• **THE TASK**: Below are some records. Repeat exactly the lines from the one containing "- Processing time estimates" through the final line.

-- Opening Marker --

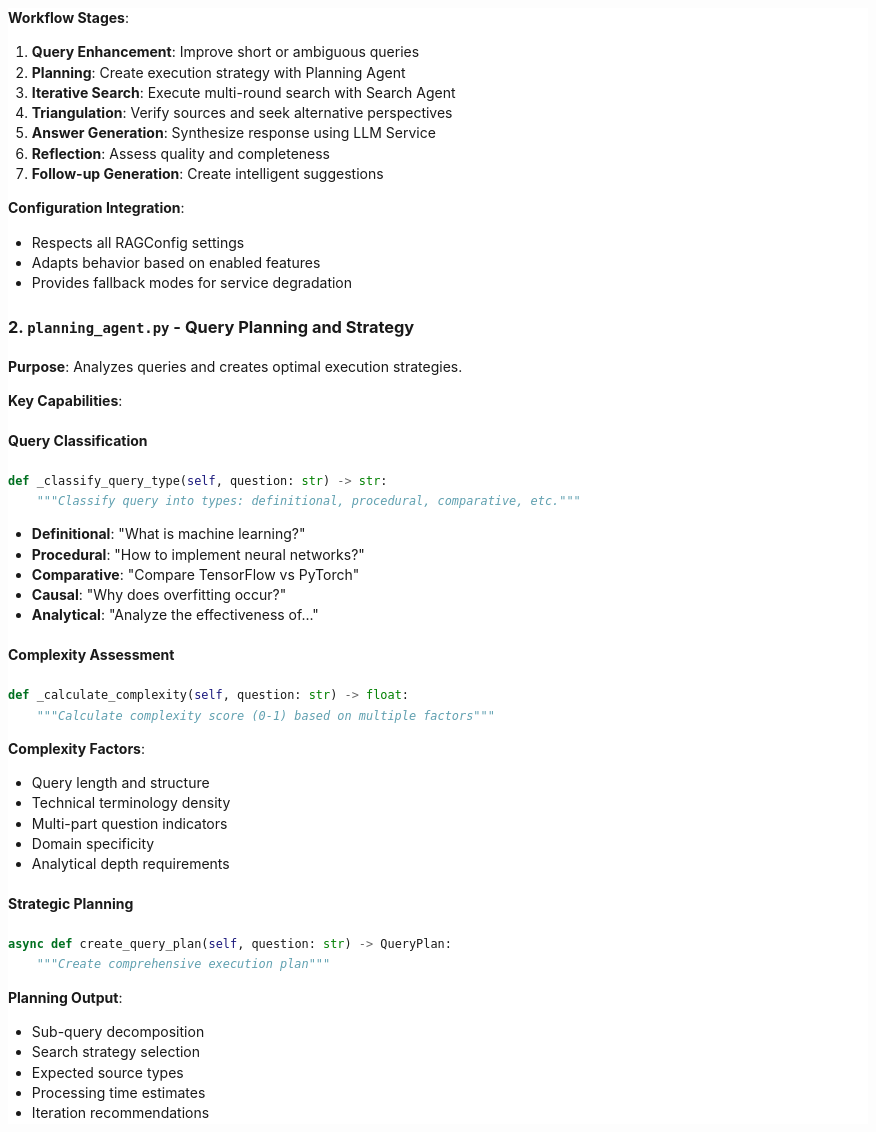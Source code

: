 **Workflow Stages**:
1. **Query Enhancement**: Improve short or ambiguous queries
2. **Planning**: Create execution strategy with Planning Agent
3. **Iterative Search**: Execute multi-round search with Search Agent
4. **Triangulation**: Verify sources and seek alternative perspectives
5. **Answer Generation**: Synthesize response using LLM Service
6. **Reflection**: Assess quality and completeness
7. **Follow-up Generation**: Create intelligent suggestions

**Configuration Integration**:
- Respects all RAGConfig settings
- Adapts behavior based on enabled features
- Provides fallback modes for service degradation

### 2. `planning_agent.py` - Query Planning and Strategy

**Purpose**: Analyzes queries and creates optimal execution strategies.

**Key Capabilities**:

#### Query Classification
```python
def _classify_query_type(self, question: str) -> str:
    """Classify query into types: definitional, procedural, comparative, etc."""
```

- **Definitional**: "What is machine learning?"
- **Procedural**: "How to implement neural networks?"
- **Comparative**: "Compare TensorFlow vs PyTorch"
- **Causal**: "Why does overfitting occur?"
- **Analytical**: "Analyze the effectiveness of..."

#### Complexity Assessment
```python
def _calculate_complexity(self, question: str) -> float:
    """Calculate complexity score (0-1) based on multiple factors"""
```

**Complexity Factors**:
- Query length and structure
- Technical terminology density
- Multi-part question indicators
- Domain specificity
- Analytical depth requirements

#### Strategic Planning
```python
async def create_query_plan(self, question: str) -> QueryPlan:
    """Create comprehensive execution plan"""
```

**Planning Output**:
- Sub-query decomposition
- Search strategy selection
- Expected source types
- Processing time estimates
- Iteration recommendations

-- Closing Marker --

• **OUTPUT OF THE TASK**:
- Processing time estimates
- Iteration recommendations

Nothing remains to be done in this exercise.